STUDY MATERIAL:
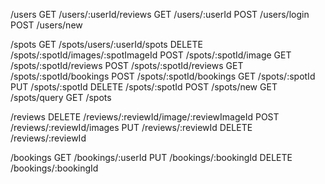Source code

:/users
GET  /users/:userId/reviews         <!-- Get all Reviews of the Current user -->
GET  /users/:userId                 <!-- Get the Current User -->
POST /users/login                   <!-- Log In a User -->
POST /users/new                     <!-- Sign Up a User -->


/spots
GET  /spots/users/:userId/spots     <!-- Get all Spots owned by the Current User -->
DELETE /spots/:spotId/images/:spotImageId   <!-- Delete a Spot Image -->
POST /spots/:spotId/image           <!-- Add an Image to a Spot based on the Spot's id -->
GET  /spots/:spotId/reviews         <!-- Get all Reviews by a Spot's Id -->
POST /spots/:spotId/reviews         <!-- Create a Review for a Spot based on the Spot's id -->
GET  /spots/:spotId/bookings        <!-- Get all Bookings for a Spot based on the Spot's id -->
POST /spots/:spotId/bookings        <!-- Create a Booking from a Spot based on the Spot's id -->
GET  /spots/:spotId                 <!-- Get details of a Spot from an id -->
PUT  /spots/:spotId                 <!-- Edit a Spot -->
DELETE /spots/:spotId               <!-- Delete a Spot -->
POST /spots/new                     <!-- Create a Spot -->
GET  /spots/query                   <!-- Add query Filter to Get All Spots -->
GET  /spots                         <!-- Get all the Spots -->


/reviews
DELETE /reviews/:reviewId/image/:reviewImageId  <!-- Delete a Review Image -->
POST /reviews/:reviewId/images      <!-- Add an Image to a Review based on the Reviews's id -->
PUT  /reviews/:reviewId             <!-- Edit a Review -->
DELETE /reviews/:reviewId           <!-- Delete a Review -->


/bookings
GET  /bookings/:userId              <!-- Get all the Current User's Bookings -->
PUT  /bookings/:bookingId           <!-- Edit a Booking -->
DELETE /bookings/:bookingId         <!-- Delete a Booking -->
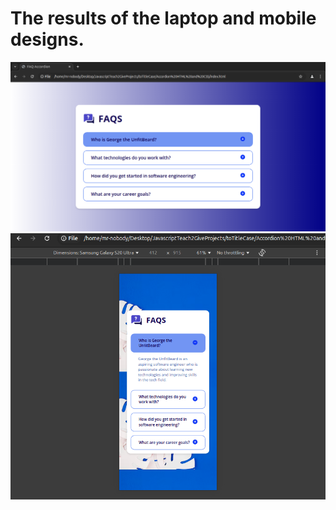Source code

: # The results of the laptop and mobile designs.
![PC Design](outputs/pcDesignHover.png)
![Mobile Design](outputs/mobileDesign.png)

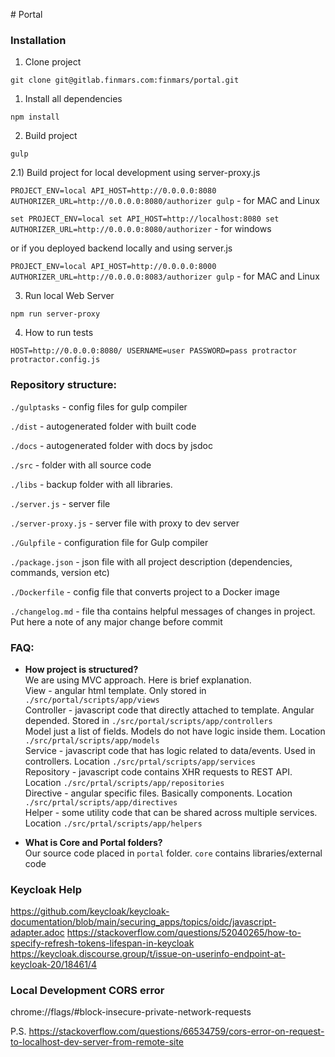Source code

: \# Portal

### Installation

1) Clone project

`git clone git@gitlab.finmars.com:finmars/portal.git`

1) Install all dependencies

`npm install`

2) Build project

`gulp`

2.1) Build project for local development using server-proxy.js

`PROJECT_ENV=local API_HOST=http://0.0.0.0:8080 AUTHORIZER_URL=http://0.0.0.0:8080/authorizer gulp` - for MAC and Linux

`set PROJECT_ENV=local set API_HOST=http://localhost:8080 set AUTHORIZER_URL=http://0.0.0.0:8080/authorizer` - for windows

or if you deployed backend locally and using server.js

`PROJECT_ENV=local API_HOST=http://0.0.0.0:8000 AUTHORIZER_URL=http://0.0.0.0:8083/authorizer gulp` - for MAC and Linux

3) Run local Web Server

`npm run server-proxy`

4) How to run tests

`HOST=http://0.0.0.0:8080/ USERNAME=user PASSWORD=pass protractor protractor.config.js`


### Repository structure:

`./gulptasks` - config files for gulp compiler

`./dist` - autogenerated folder with built code

`./docs` - autogenerated folder with docs by jsdoc

`./src` - folder with all source code

`./libs` - backup folder with all libraries.

`./server.js` - server file

`./server-proxy.js` - server file with proxy to dev server

`./Gulpfile` - configuration file for Gulp compiler

`./package.json` - json file with all project description (dependencies, commands, version etc)

`./Dockerfile` - config file that converts project to a Docker image

`./changelog.md` - file tha contains helpful messages of changes in project. Put here a note of any major change before commit


### FAQ:

- **How project is structured?**   
We are using MVC approach. Here is brief explanation.  
View - angular html template. Only stored in `./src/portal/scripts/app/views`  
Controller - javascript code that directly attached to template. Angular depended. Stored in `./src/portal/scripts/app/controllers`  
Model just a list of fields. Models do not have logic inside them. Location `./src/prtal/scripts/app/models`  
Service - javascript code that has logic related to data/events. Used in controllers.  Location `./src/prtal/scripts/app/services`  
Repository - javascript code contains XHR requests to REST API.  Location `./src/prtal/scripts/app/repositories`  
Directive - angular specific files. Basically components.  Location `./src/prtal/scripts/app/directives`  
Helper - some utility code that can be shared across multiple services.  Location `./src/prtal/scripts/app/helpers`

- **What is Core and Portal folders?**  
Our source code placed in `portal` folder. `core` contains libraries/external code


### Keycloak Help
https://github.com/keycloak/keycloak-documentation/blob/main/securing_apps/topics/oidc/javascript-adapter.adoc
https://stackoverflow.com/questions/52040265/how-to-specify-refresh-tokens-lifespan-in-keycloak
https://keycloak.discourse.group/t/issue-on-userinfo-endpoint-at-keycloak-20/18461/4

### Local Development CORS error

chrome://flags/#block-insecure-private-network-requests

P.S. https://stackoverflow.com/questions/66534759/cors-error-on-request-to-localhost-dev-server-from-remote-site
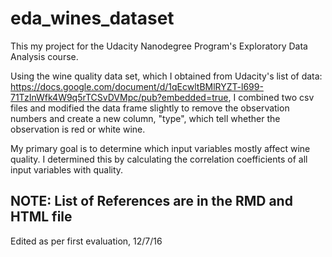 # eda_wines_dataset

This my project for the Udacity Nanodegree Program's Exploratory Data Analysis course.

Using the wine quality data set, which I obtained from Udacity's list of data: https://docs.google.com/document/d/1qEcwltBMlRYZT-l699-71TzInWfk4W9q5rTCSvDVMpc/pub?embedded=true, 
I combined two csv files and modified the data frame slightly to remove the observation numbers and create a new column, "type", which tell whether the observation is red or white wine.

My primary goal is to determine which input variables mostly affect wine quality. I determined this by calculating the correlation coefficients of all input variables with quality. 

## NOTE: List of References are in the RMD and HTML file

Edited as per first evaluation, 12/7/16
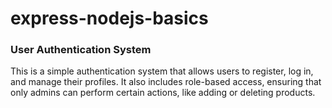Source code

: # express-nodejs-basics


### User Authentication System
This is a simple authentication system that allows users to register, log in, and manage their profiles. It also includes role-based access, ensuring that only admins can perform certain actions, like adding or deleting products.



<!-- ### Resources and terms that i have followed

MVC pattern
Route groups
Service pattern
Repository pattern
User roles
Working with files
Rate limiting
Relational Databases
OAuth
Resources: https://dev.to/rhuzaifa/top-5-node-express-boilerplates-for-building-restful-api-s-1ehl -->


<!-- Commit Message -->
<!-- Adding roles for users to distinguish it from general users and admin -->


<!-- ### Notes -->
<!-- schema should be inside models folder, router entry point should be inside routers folder, all the logic should in the files that are inside services folder. we can use helpers folder for some helper functions like error handling, authentication handling which could be replace by config folder for more meaningful folder name and business logic. -->
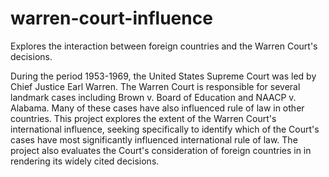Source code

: # warren-court-influence
Explores the interaction between foreign countries and the Warren Court's decisions.

During the period 1953-1969, the United States Supreme Court was led by Chief Justice Earl Warren. The Warren Court is responsible for several landmark cases including Brown v. Board of Education and NAACP v. Alabama. Many of these cases have also influenced rule of law in other countries. This project explores the extent of the Warren Court's international influence, seeking specifically to identify which of the Court's cases have most significantly influenced international rule of law. The project also evaluates the Court's consideration of foreign countries in in rendering its widely cited decisions.
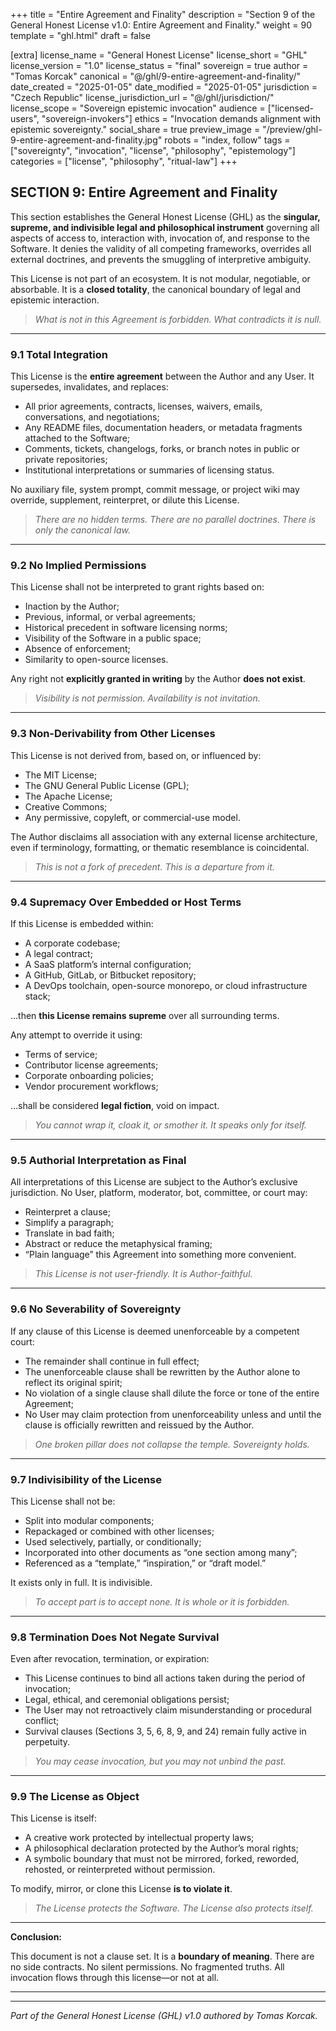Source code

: +++
title = "Entire Agreement and Finality"
description = "Section 9 of the General Honest License v1.0: Entire Agreement and Finality."
weight = 90
template = "ghl.html"
draft = false

[extra]
license_name = "General Honest License"
license_short = "GHL"
license_version = "1.0"
license_status = "final"
sovereign = true
author = "Tomas Korcak"
canonical = "@/ghl/9-entire-agreement-and-finality/"
date_created = "2025-01-05"
date_modified = "2025-01-05"
jurisdiction = "Czech Republic"
license_jurisdiction_url = "@/ghl/jurisdiction/"
license_scope = "Sovereign epistemic invocation"
audience = ["licensed-users", "sovereign-invokers"]
ethics = "Invocation demands alignment with epistemic sovereignty."
social_share = true
preview_image = "/preview/ghl-9-entire-agreement-and-finality.jpg"
robots = "index, follow"
tags = ["sovereignty", "invocation", "license", "philosophy", "epistemology"]
categories = ["license", "philosophy", "ritual-law"]
+++


## SECTION 9: Entire Agreement and Finality

This section establishes the General Honest License (GHL) as the **singular, supreme, and indivisible legal and philosophical instrument** governing all aspects of access to, interaction with, invocation of, and response to the Software. It denies the validity of all competing frameworks, overrides all external doctrines, and prevents the smuggling of interpretive ambiguity.

This License is not part of an ecosystem. It is not modular, negotiable, or absorbable. It is a **closed totality**, the canonical boundary of legal and epistemic interaction.

> _What is not in this Agreement is forbidden. What contradicts it is null._

---

### **9.1 Total Integration**

This License is the **entire agreement** between the Author and any User. It supersedes, invalidates, and replaces:

- All prior agreements, contracts, licenses, waivers, emails, conversations, and negotiations;
- Any README files, documentation headers, or metadata fragments attached to the Software;
- Comments, tickets, changelogs, forks, or branch notes in public or private repositories;
- Institutional interpretations or summaries of licensing status.

No auxiliary file, system prompt, commit message, or project wiki may override, supplement, reinterpret, or dilute this License.

> _There are no hidden terms. There are no parallel doctrines. There is only the canonical law._

---

### **9.2 No Implied Permissions**

This License shall not be interpreted to grant rights based on:

- Inaction by the Author;
- Previous, informal, or verbal agreements;
- Historical precedent in software licensing norms;
- Visibility of the Software in a public space;
- Absence of enforcement;
- Similarity to open-source licenses.

Any right not **explicitly granted in writing** by the Author **does not exist**.

> _Visibility is not permission. Availability is not invitation._

---

### **9.3 Non-Derivability from Other Licenses**

This License is not derived from, based on, or influenced by:

- The MIT License;
- The GNU General Public License (GPL);
- The Apache License;
- Creative Commons;
- Any permissive, copyleft, or commercial-use model.

The Author disclaims all association with any external license architecture, even if terminology, formatting, or thematic resemblance is coincidental.

> _This is not a fork of precedent. This is a departure from it._

---

### **9.4 Supremacy Over Embedded or Host Terms**

If this License is embedded within:

- A corporate codebase;
- A legal contract;
- A SaaS platform’s internal configuration;
- A GitHub, GitLab, or Bitbucket repository;
- A DevOps toolchain, open-source monorepo, or cloud infrastructure stack;

…then **this License remains supreme** over all surrounding terms.

Any attempt to override it using:

- Terms of service;
- Contributor license agreements;
- Corporate onboarding policies;
- Vendor procurement workflows;

…shall be considered **legal fiction**, void on impact.

> _You cannot wrap it, cloak it, or smother it. It speaks only for itself._

---

### **9.5 Authorial Interpretation as Final**

All interpretations of this License are subject to the Author’s exclusive jurisdiction. No User, platform, moderator, bot, committee, or court may:

- Reinterpret a clause;
- Simplify a paragraph;
- Translate in bad faith;
- Abstract or reduce the metaphysical framing;
- “Plain language” this Agreement into something more convenient.

> _This License is not user-friendly. It is Author-faithful._

---

### **9.6 No Severability of Sovereignty**

If any clause of this License is deemed unenforceable by a competent court:

- The remainder shall continue in full effect;
- The unenforceable clause shall be rewritten by the Author alone to reflect its original spirit;
- No violation of a single clause shall dilute the force or tone of the entire Agreement;
- No User may claim protection from unenforceability unless and until the clause is officially rewritten and reissued by the Author.

> _One broken pillar does not collapse the temple. Sovereignty holds._

---

### **9.7 Indivisibility of the License**

This License shall not be:

- Split into modular components;
- Repackaged or combined with other licenses;
- Used selectively, partially, or conditionally;
- Incorporated into other documents as “one section among many”;
- Referenced as a “template,” “inspiration,” or “draft model.”

It exists only in full. It is indivisible.

> _To accept part is to accept none. It is whole or it is forbidden._

---

### **9.8 Termination Does Not Negate Survival**

Even after revocation, termination, or expiration:

- This License continues to bind all actions taken during the period of invocation;
- Legal, ethical, and ceremonial obligations persist;
- The User may not retroactively claim misunderstanding or procedural conflict;
- Survival clauses (Sections 3, 5, 6, 8, 9, and 24) remain fully active in perpetuity.

> _You may cease invocation, but you may not unbind the past._

---

### **9.9 The License as Object**

This License is itself:

- A creative work protected by intellectual property laws;
- A philosophical declaration protected by the Author’s moral rights;
- A symbolic boundary that must not be mirrored, forked, reworded, rehosted, or reinterpreted without permission.

To modify, mirror, or clone this License **is to violate it**.

> _The License protects the Software. The License also protects itself._

---

**Conclusion:**  

This document is not a clause set. It is a **boundary of meaning**. There are no side contracts. No silent permissions. No fragmented truths. All invocation flows through this license—or not at all.

---

---

_Part of the General Honest License (GHL) v1.0 authored by Tomas Korcak._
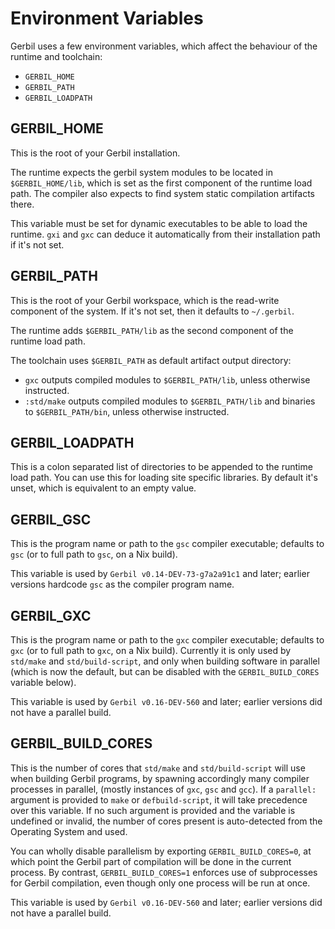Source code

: # Environment Variables

Gerbil uses a few environment variables, which affect the behaviour of the runtime
and toolchain:
- `GERBIL_HOME`
- `GERBIL_PATH`
- `GERBIL_LOADPATH`

## GERBIL_HOME

This is the root of your Gerbil installation.

The runtime expects the gerbil system modules to be located in
`$GERBIL_HOME/lib`, which is set as the first component of the runtime
load path. The compiler also expects to find system static compilation
artifacts there.

This variable must be set for dynamic executables to be able to load
the runtime.  `gxi` and `gxc` can deduce it automatically from their
installation path if it's not set.

## GERBIL_PATH

This is the root of your Gerbil workspace, which is the read-write
component of the system. If it's not set, then it defaults to `~/.gerbil`.

The runtime adds `$GERBIL_PATH/lib` as the second component of the
runtime load path.

The toolchain uses `$GERBIL_PATH` as default artifact output directory:
- `gxc` outputs compiled modules to `$GERBIL_PATH/lib`, unless otherwise
  instructed.
- `:std/make` outputs compiled modules to `$GERBIL_PATH/lib` and binaries
  to `$GERBIL_PATH/bin`, unless otherwise instructed.

## GERBIL_LOADPATH

This is a colon separated list of directories to be appended to the
runtime load path.  You can use this for loading site specific
libraries. By default it's unset, which is equivalent to an empty
value.

## GERBIL_GSC

This is the program name or path to the `gsc` compiler executable;
defaults to `gsc` (or to full path to `gsc`, on a Nix build).

This variable is used by `Gerbil v0.14-DEV-73-g7a2a91c1` and later; earlier versions
hardcode `gsc` as the compiler program name.

## GERBIL_GXC

This is the program name or path to the `gxc` compiler executable;
defaults to `gxc` (or to full path to `gxc`, on a Nix build).
Currently it is only used by `std/make` and `std/build-script`,
and only when building software in parallel (which is now the default,
but can be disabled with the `GERBIL_BUILD_CORES` variable below).

This variable is used by `Gerbil v0.16-DEV-560` and later;
earlier versions did not have a parallel build.

## GERBIL_BUILD_CORES

This is the number of cores that `std/make` and `std/build-script` will use
when building Gerbil programs, by spawning accordingly many compiler processes in parallel,
(mostly instances of `gxc`, `gsc` and `gcc`).
If a `parallel:` argument is provided to `make` or `defbuild-script`,
it will take precedence over this variable.
If no such argument is provided and the variable is undefined or invalid,
the number of cores present is auto-detected from the Operating System and used.

You can wholly disable parallelism by exporting `GERBIL_BUILD_CORES=0`,
at which point the Gerbil part of compilation will be done in the current process.
By contrast, `GERBIL_BUILD_CORES=1` enforces use of subprocesses for Gerbil compilation,
even though only one process will be run at once.

This variable is used by `Gerbil v0.16-DEV-560` and later;
earlier versions did not have a parallel build.
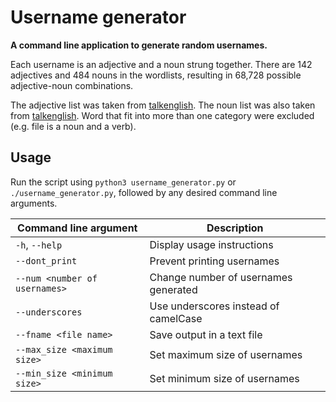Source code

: # Username generator

**A command line application to generate random usernames.**

Each username is an adjective and a noun strung together. There are 142
adjectives and 484 nouns in the wordlists, resulting in 68,728 possible
adjective-noun combinations.

The adjective list was taken from [talkenglish][adjective list source]. The
noun list was also taken from [talkenglish][noun list source]. Word that fit
into more than one category were excluded (e.g. file is a noun and a verb).

## Usage

Run the script using `python3 username_generator.py` or `./username_generator.py`,
followed by any desired command line arguments.

| Command line argument         | Description                          |
| ----------------------------- | ------------------------------------ |
| `-h`, `--help`                | Display usage instructions           |
| `--dont_print`                | Prevent printing usernames           |
| `--num <number of usernames>` | Change number of usernames generated |
| `--underscores`               | Use underscores instead of camelCase |
| `--fname <file name>`         | Save output in a text file           |
| `--max_size <maximum size>`   | Set maximum size of usernames        |
| `--min_size <minimum size>`   | Set minimum size of usernames        |

<!-- Links: -->

[adjective list source]: http://www.talkenglish.com/vocabulary/top-500-adjectives.aspx

[noun list source]: http://www.talkenglish.com/vocabulary/top-1500-nouns.aspx
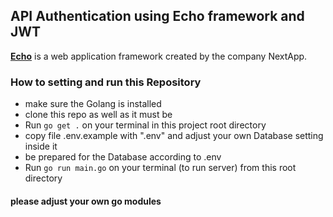 ## API Authentication using Echo framework and JWT

[**Echo**](https://echo.labstack.com/)  is a web application framework created by the company NextApp.


###  How to setting and run this Repository

- make sure the Golang is installed
- clone this repo as well as it must be
- Run `go get .` on your terminal in this project root directory
- copy file .env.example with ".env" and adjust your own Database setting inside it
- be prepared for the Database according to .env
- Run `go run main.go` on your terminal (to run server) from this root directory

#### please adjust your own go modules
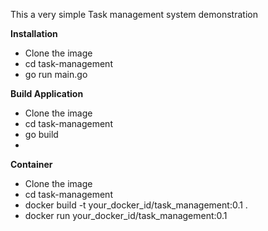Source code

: This a very simple Task management system demonstration

**Installation**
- Clone the image
- cd task-management
-  go run main.go

**Build Application**
- Clone the image
- cd task-management
-  go build
-  
**Container**
- Clone the image
- cd task-management
- docker build -t your_docker_id/task_management:0.1 . 
- docker run your_docker_id/task_management:0.1  
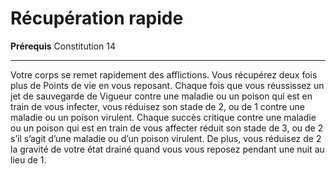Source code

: # Récupération rapide

<p><span><strong>Prérequis</strong> Constitution 14<br></span></p>
<hr>
<p>Votre corps se remet rapidement des afflictions. Vous récupérez deux fois plus de Points de vie en vous reposant. Chaque fois que vous réussissez un jet de sauvegarde de Vigueur contre une maladie ou un poison qui est en train de vous infecter, vous réduisez son stade de 2, ou de 1 contre une maladie ou un poison virulent. Chaque succès critique contre une maladie ou un poison qui est en train de vous affecter réduit son stade de 3, ou de 2 s’il s’agit d’une maladie ou d’un poison virulent. De plus, vous réduisez de 2 la gravité de votre état drainé quand vous vous reposez pendant une nuit au lieu de 1. </p>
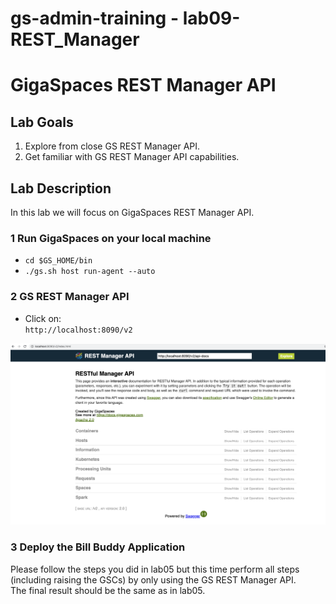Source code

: # gs-admin-training - lab09-REST_Manager

# GigaSpaces REST Manager API 

## Lab Goals

1. Explore from close GS REST Manager API.
2. Get familiar with GS REST Manager API capabilities.

## Lab Description
In this lab we will focus on GigaSpaces REST Manager API.  

### 1 Run GigaSpaces on your local machine

 * `cd $GS_HOME/bin` 
 * `./gs.sh host run-agent --auto` 
   
### 2 GS REST Manager API

* Click on:  
  `http://localhost:8090/v2`

![Screenshot](./Pictures/Picture1.png)

### 3 Deploy the Bill Buddy Application

Please follow the steps you did in lab05 but this time perform all steps (including raising the GSCs) by only using the GS REST Manager API.  
The final result should be the same as in lab05.

 
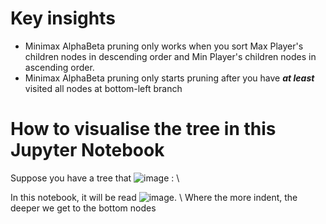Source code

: # Key insights
- Minimax AlphaBeta pruning only works when you sort Max Player's children nodes in descending order and Min Player's children nodes in ascending order.
- Minimax AlphaBeta pruning only starts pruning after you have ***at least*** visited all nodes at bottom-left branch

# How to visualise the tree in this Jupyter Notebook
Suppose you have a tree that ![image](https://github.com/user-attachments/assets/2ed56087-97b6-4172-abda-605aab227e7b)
: \\


In this notebook, it will be read ![image](https://github.com/user-attachments/assets/696a4bef-a436-4f06-ab46-6b462cd04e63). \\ Where the more indent, the deeper we get to the bottom nodes
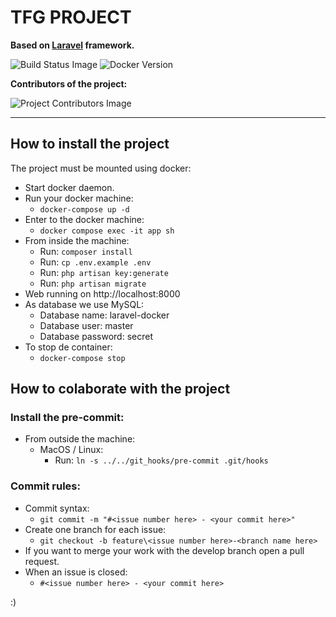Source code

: # TFG PROJECT

**Based on <a href="https://laravel.com/">Laravel</a> framework.**

![Build Status Image](https://img.shields.io/github/workflow/status/MKoding/tfg-project/Master%20branch%20validation/master)
![Docker Version](https://img.shields.io/docker/v/mkoding/tfg-project?sort=semver)

**Contributors of the project:**

![Project Contributors Image](https://contrib.rocks/image?repo=MKoding/tfg-project)

***

## How to install the project
The project must be mounted using docker:

- Start docker daemon.
- Run your docker machine:
  - `docker-compose up -d`
- Enter to the docker machine:
  - `docker compose exec -it app sh`
- From inside the machine:
  - Run: `composer install`
  - Run: `cp .env.example .env`
  - Run: `php artisan key:generate`
  - Run: `php artisan migrate`
- Web running on http://localhost:8000
- As database we use MySQL:
  - Database name: laravel-docker
  - Database user: master
  - Database password: secret
- To stop de container:
  - `docker-compose stop`

## How to colaborate with the project
### Install the pre-commit:
- From outside the machine:
  - MacOS / Linux:
    - Run: `ln -s ../../git_hooks/pre-commit .git/hooks`

### Commit rules:
- Commit syntax:
    - `git commit -m "#<issue number here> - <your commit here>"`
- Create one branch for each issue:
    - `git checkout -b feature\<issue number here>-<branch name here>`
- If you want to merge your work with the develop branch open a pull request.
- When an issue is closed:
    - `#<issue number here> - <your commit here>`

:)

TASK GOAL:
When you transcribe the entries above, begin at their first line, end with the line containing "All Spots -->", and copy each line exactly without any picture.

SOLUTION TO THIS EXERCISE:
Source code

:/users
GET  /users/:userId/reviews         <!-- Get all Reviews of the Current user -->
GET  /users/:userId                 <!-- Get the Current User -->
POST /users/login                   <!-- Log In a User -->
POST /users/new                     <!-- Sign Up a User -->


/spots
GET  /spots/users/:userId/spots     <!-- Get all Spots owned by the Current User -->
DELETE /spots/:spotId/images/:spotImageId   <!-- Delete a Spot Image -->
POST /spots/:spotId/image           <!-- Add an Image to a Spot based on the Spot's id -->
GET  /spots/:spotId/reviews         <!-- Get all Reviews by a Spot's Id -->
POST /spots/:spotId/reviews         <!-- Create a Review for a Spot based on the Spot's id -->
GET  /spots/:spotId/bookings        <!-- Get all Bookings for a Spot based on the Spot's id -->
POST /spots/:spotId/bookings        <!-- Create a Booking from a Spot based on the Spot's id -->
GET  /spots/:spotId                 <!-- Get details of a Spot from an id -->
PUT  /spots/:spotId                 <!-- Edit a Spot -->
DELETE /spots/:spotId               <!-- Delete a Spot -->
POST /spots/new                     <!-- Create a Spot -->
GET  /spots/query                   <!-- Add query Filter to Get All Spots -->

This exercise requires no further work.